The minutes released on that day cover a two-day FOMC meeting held from April 30 to May 1. According to the minutes, while the members believe that interest rates are very high enough to dampen the economy and inflation, they are uncertain whether interest rates will help suppress inflation. Various members mentioned in the minutes that they are willing to strengthen policies further if inflation risks materialize. At the previous meeting, the Fed decided to keep the benchmark interest rate at the highest level in over 20 years, ranging from 5.25% to 5.50%. The Fed has maintained interest rates unchanged since July last year.
Inflation in the U.S. noticeably slowed down in the second half of last year, and in March, Fed Chairman Jerome Powell suggested that interest rate cuts could be considered if inflation remains moderate for 1-2 months. The Personal Consumption Expenditures (PCE) price index, which the Fed uses as a basis for monetary policy, excluding energy and food, increased by 0.1-0.2% month-on-month from October to December last year. As a result, the market expected the Fed to cut interest rates three times this year.
However, the minutes mentioned that “members referred to disappointing figures for first-quarter inflation” and stated that “it will take longer than expected to gain reassurance that inflation is moving sustainably towards the Fed’s target of 2%.” The possibility of interest rate cuts was hindered by PCE increasing by 0.5% year-on-year in January and rising by 0.3% for two consecutive months until March. Additionally, in April, the U.S. Producer Price Index rose by 0.5% month-on-month, surpassing market expectations of 0.3%.

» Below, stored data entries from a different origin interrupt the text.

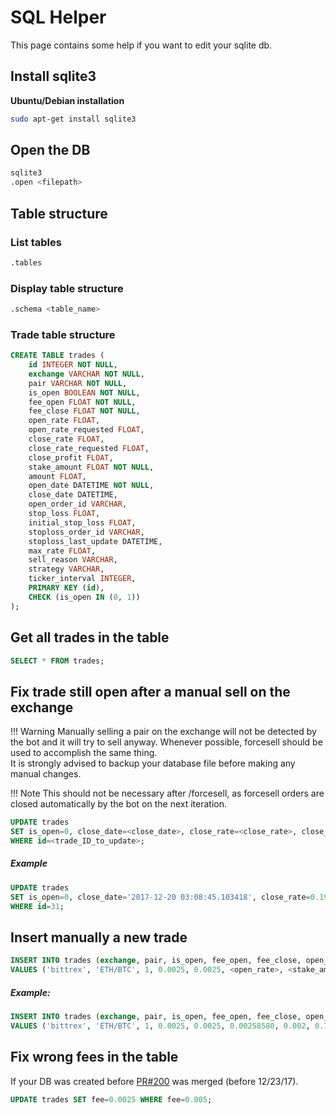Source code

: # SQL Helper
This page contains some help if you want to edit your sqlite db.

## Install sqlite3
**Ubuntu/Debian installation**
```bash
sudo apt-get install sqlite3
```

## Open the DB
```bash
sqlite3
.open <filepath>
```

## Table structure

### List tables
```bash
.tables
```

### Display table structure
```bash
.schema <table_name>
```

### Trade table structure
```sql
CREATE TABLE trades (
	id INTEGER NOT NULL,
	exchange VARCHAR NOT NULL,
	pair VARCHAR NOT NULL,
	is_open BOOLEAN NOT NULL,
	fee_open FLOAT NOT NULL,
	fee_close FLOAT NOT NULL,
	open_rate FLOAT,
	open_rate_requested FLOAT,
	close_rate FLOAT,
	close_rate_requested FLOAT,
	close_profit FLOAT,
	stake_amount FLOAT NOT NULL,
	amount FLOAT,
	open_date DATETIME NOT NULL,
	close_date DATETIME,
	open_order_id VARCHAR,
	stop_loss FLOAT,
	initial_stop_loss FLOAT,
	stoploss_order_id VARCHAR,
	stoploss_last_update DATETIME,
	max_rate FLOAT,
	sell_reason VARCHAR,
	strategy VARCHAR,
	ticker_interval INTEGER,
	PRIMARY KEY (id),
	CHECK (is_open IN (0, 1))
);
```

## Get all trades in the table

```sql
SELECT * FROM trades;
```

## Fix trade still open after a manual sell on the exchange

!!! Warning
  	Manually selling a pair on the exchange will not be detected by the bot and it will try to sell anyway. Whenever possible, forcesell <tradeid> should be used to accomplish the same thing.  
		It is strongly advised to backup your database file before making any manual changes.

!!! Note
  	This should not be necessary after /forcesell, as forcesell orders are closed automatically by the bot on the next iteration.

```sql
UPDATE trades
SET is_open=0, close_date=<close_date>, close_rate=<close_rate>, close_profit=close_rate/open_rate-1, sell_reason=<sell_reason>  
WHERE id=<trade_ID_to_update>;
```

##### Example

```sql
UPDATE trades
SET is_open=0, close_date='2017-12-20 03:08:45.103418', close_rate=0.19638016, close_profit=0.0496, sell_reason='force_sell'  
WHERE id=31;
```

## Insert manually a new trade

```sql
INSERT INTO trades (exchange, pair, is_open, fee_open, fee_close, open_rate, stake_amount, amount, open_date)
VALUES ('bittrex', 'ETH/BTC', 1, 0.0025, 0.0025, <open_rate>, <stake_amount>, <amount>, '<datetime>')
```

##### Example:

```sql
INSERT INTO trades (exchange, pair, is_open, fee_open, fee_close, open_rate, stake_amount, amount, open_date)
VALUES ('bittrex', 'ETH/BTC', 1, 0.0025, 0.0025, 0.00258580, 0.002, 0.7715262081, '2017-11-28 12:44:24.000000')
```

## Fix wrong fees in the table
If your DB was created before [PR#200](https://github.com/earthzetaorg/earthzetaorg/pull/200) was merged (before 12/23/17).

```sql
UPDATE trades SET fee=0.0025 WHERE fee=0.005;
```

Considering recent comments from Fed members, the market believes that the possibility of a rate hike is unlikely. Fed Chair Christopher Waller stated at an event in Washington that “the current possibility of a rate hike is very low” and that “the next step for the Fed is more likely to be a cut than an increase, but if inflation does not fall as much as policymakers expected, the central bank doesn’t necessarily need to cut rates this year.” Fed Chair Powell also stated after the recent FOMC meeting that “the next move will not be a rate hike.”